In every Torah-knowledgeable Jew, the divine lamp [of Torah] illuminates the darkness of his material self, so that he may contemplate the purpose of his being upon this earth, what it is that G-d desires of him in the mission He entrusted to his soul, and what is the purpose of his wanderings from land to land.

For can it be that it was solely for the sake of bread and meat, for the feeding of your own body or the sustaining of your household, that G-d has driven you from the land of your birth and dwelling, distanced you from your parents, your family and the graves of your grandparents, placed in your hand the wanderer’s staff, and dispatched you to a foreign land and alien environment where you have neither friend nor acquaintance? Can it be that all this was merely to provide forage for your flesh?

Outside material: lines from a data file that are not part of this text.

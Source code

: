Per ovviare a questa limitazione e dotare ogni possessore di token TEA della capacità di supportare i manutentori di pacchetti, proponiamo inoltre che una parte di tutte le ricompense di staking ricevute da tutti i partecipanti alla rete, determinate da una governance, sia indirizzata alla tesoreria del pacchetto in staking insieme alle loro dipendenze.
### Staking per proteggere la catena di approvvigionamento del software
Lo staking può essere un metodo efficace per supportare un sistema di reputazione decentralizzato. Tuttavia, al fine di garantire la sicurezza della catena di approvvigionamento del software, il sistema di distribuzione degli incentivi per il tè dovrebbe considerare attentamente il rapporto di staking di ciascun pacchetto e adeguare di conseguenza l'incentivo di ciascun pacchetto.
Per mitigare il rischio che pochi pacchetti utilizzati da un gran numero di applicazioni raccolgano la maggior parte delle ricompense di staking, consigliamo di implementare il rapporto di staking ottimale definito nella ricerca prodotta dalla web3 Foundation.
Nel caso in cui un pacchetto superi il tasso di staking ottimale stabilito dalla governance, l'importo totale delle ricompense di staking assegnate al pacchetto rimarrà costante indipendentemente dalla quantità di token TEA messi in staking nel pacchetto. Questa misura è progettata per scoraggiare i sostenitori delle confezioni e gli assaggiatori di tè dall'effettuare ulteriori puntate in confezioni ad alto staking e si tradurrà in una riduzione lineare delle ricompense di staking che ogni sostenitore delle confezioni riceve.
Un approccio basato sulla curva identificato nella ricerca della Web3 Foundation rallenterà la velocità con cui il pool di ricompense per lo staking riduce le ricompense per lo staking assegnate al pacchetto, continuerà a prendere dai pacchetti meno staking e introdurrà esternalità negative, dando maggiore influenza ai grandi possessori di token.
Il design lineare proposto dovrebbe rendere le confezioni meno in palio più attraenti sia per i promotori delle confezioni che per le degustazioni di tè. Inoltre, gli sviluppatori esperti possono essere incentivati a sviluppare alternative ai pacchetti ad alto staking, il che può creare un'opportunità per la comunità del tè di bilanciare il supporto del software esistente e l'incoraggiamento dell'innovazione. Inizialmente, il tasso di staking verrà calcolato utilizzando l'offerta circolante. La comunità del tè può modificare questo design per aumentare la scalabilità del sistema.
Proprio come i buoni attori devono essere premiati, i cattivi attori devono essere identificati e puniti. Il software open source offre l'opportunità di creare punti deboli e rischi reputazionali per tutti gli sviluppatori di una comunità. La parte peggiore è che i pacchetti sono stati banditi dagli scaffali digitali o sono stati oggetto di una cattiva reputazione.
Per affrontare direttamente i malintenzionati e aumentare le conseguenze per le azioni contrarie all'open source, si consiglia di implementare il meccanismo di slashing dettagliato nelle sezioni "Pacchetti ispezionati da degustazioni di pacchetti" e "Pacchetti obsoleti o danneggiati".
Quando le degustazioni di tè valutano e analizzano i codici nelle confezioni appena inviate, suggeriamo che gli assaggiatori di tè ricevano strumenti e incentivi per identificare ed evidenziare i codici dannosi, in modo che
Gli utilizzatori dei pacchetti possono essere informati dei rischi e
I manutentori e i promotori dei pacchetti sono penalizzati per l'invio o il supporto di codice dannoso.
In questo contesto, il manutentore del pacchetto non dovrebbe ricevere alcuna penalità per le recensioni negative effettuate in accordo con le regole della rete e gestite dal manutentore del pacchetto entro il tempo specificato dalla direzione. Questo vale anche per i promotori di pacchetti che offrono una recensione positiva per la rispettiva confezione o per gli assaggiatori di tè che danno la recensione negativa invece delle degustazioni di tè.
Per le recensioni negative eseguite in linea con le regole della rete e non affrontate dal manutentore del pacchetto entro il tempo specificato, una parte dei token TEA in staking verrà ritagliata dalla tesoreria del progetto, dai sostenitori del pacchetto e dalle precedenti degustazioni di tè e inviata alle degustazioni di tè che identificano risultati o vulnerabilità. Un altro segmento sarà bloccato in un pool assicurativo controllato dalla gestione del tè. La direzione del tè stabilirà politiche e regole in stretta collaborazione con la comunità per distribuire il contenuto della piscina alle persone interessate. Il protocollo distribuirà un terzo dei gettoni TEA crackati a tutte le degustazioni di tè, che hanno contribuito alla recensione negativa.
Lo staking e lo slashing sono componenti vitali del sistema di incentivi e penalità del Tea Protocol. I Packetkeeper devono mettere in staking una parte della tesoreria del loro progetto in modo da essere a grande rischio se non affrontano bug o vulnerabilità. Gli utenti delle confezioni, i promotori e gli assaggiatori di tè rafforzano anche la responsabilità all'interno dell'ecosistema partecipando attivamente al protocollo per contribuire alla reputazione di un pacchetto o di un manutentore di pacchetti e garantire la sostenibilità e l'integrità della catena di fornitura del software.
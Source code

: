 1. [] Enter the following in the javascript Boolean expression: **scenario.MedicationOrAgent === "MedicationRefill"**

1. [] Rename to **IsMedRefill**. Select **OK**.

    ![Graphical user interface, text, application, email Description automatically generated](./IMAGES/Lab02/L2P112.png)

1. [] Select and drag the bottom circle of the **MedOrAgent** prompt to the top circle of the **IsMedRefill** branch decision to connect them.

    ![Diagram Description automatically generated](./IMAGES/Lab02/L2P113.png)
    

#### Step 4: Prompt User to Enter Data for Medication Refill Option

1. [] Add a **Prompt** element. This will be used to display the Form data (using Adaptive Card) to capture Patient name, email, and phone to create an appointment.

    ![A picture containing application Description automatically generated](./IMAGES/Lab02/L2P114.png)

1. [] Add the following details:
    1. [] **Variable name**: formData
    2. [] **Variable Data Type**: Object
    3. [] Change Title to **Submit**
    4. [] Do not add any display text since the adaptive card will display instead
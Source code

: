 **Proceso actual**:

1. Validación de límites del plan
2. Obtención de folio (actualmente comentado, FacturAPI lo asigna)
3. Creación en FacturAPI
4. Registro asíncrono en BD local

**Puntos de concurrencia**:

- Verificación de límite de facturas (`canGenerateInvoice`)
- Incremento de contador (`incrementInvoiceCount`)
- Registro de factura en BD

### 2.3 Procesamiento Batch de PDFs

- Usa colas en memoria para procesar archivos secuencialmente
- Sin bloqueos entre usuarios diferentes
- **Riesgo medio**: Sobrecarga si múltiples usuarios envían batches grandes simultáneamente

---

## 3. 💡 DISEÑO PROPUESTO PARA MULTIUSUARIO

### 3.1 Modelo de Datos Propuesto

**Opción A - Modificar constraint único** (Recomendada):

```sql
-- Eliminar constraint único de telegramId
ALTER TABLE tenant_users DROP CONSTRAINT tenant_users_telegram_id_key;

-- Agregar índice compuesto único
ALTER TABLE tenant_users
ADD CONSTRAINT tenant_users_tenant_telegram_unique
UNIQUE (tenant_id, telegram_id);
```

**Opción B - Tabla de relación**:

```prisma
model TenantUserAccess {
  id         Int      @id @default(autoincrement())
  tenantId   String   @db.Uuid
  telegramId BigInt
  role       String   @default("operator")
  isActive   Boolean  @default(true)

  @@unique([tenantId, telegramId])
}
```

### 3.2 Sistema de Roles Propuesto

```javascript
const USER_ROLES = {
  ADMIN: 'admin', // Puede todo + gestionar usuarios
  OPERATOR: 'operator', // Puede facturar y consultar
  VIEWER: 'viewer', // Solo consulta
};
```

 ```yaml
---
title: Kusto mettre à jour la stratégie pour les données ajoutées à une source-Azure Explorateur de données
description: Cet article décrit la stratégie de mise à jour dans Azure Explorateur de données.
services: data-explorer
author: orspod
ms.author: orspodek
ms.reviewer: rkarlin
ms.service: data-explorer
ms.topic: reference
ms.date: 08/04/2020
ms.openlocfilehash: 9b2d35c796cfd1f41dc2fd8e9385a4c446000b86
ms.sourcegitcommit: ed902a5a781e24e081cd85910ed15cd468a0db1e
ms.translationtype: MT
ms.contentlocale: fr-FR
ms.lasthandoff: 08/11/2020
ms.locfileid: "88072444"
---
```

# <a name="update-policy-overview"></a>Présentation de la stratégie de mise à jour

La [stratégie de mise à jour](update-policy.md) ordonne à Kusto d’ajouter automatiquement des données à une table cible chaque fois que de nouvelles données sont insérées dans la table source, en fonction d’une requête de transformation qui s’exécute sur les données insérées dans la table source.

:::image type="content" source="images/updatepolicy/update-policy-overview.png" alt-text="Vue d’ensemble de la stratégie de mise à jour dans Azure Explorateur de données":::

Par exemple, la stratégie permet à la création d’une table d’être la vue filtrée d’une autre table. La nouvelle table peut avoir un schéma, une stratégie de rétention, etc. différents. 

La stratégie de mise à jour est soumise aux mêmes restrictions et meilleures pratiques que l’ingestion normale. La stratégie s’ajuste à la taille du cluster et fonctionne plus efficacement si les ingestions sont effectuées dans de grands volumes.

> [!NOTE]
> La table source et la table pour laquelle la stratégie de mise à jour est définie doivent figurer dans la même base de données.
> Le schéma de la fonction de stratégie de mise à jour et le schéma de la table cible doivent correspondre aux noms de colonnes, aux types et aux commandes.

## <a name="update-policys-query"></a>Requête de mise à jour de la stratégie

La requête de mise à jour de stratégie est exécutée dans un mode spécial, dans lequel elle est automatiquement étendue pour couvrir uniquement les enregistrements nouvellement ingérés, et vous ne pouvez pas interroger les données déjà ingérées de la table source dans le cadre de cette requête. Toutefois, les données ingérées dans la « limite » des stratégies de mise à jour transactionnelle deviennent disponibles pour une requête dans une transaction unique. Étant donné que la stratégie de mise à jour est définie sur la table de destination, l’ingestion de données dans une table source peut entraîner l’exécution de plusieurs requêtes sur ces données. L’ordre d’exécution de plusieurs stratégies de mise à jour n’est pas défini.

Can any man imagine that the Almighty G-d, who feeds and sustains every creature and provides a livelihood for every living thing—who provides nourishment to a worm residing in a barren wilderness—would so trouble the most select of His creations only to obtain its daily bread?

Certainly what we are witnessing is G-d’s guidance of the steps of man, for each and every Jew is an instrument in the hands of the Divine Providence.

We know what our sages have said[19] regarding the verse, “The charity of His dispersion of Israel”[20]—that G-d has done a kindness to the people of Israel in dispersing them amongst the nations. For if the people of Israel, their Torah and faith are persecuted, G-d forbid, in one country, the strengthening of Torah learning in another country, besides illuminating its own place with its goodly light, also strengthens and empowers those who find themselves under siege and oppression, G-d forbid, to hold their own, overpower their adversaries and fulfill the Torah and its commandments with great sacrifice….[21]

Adapted from the teachings of the Rebbe by Yanki Tauber


[17]. The letter was written in Chicago on the 17th of Adar, 5690 (March 17, 1930), and refers to an address the Rebbe delivered in the recipient’s hometown about a week earlier; thus the letter is probably to a chassid living in Milwaukee, Wisconsin, which the Rebbe visited on March 10.

[18]. Cf. Song of Songs 2:9.

[19]. Talmud, Pesachim 87b.

[20]. Judges 5:11.

[21]. Igrot Kodesh Maharayatz, vol. II, pp. 241-242.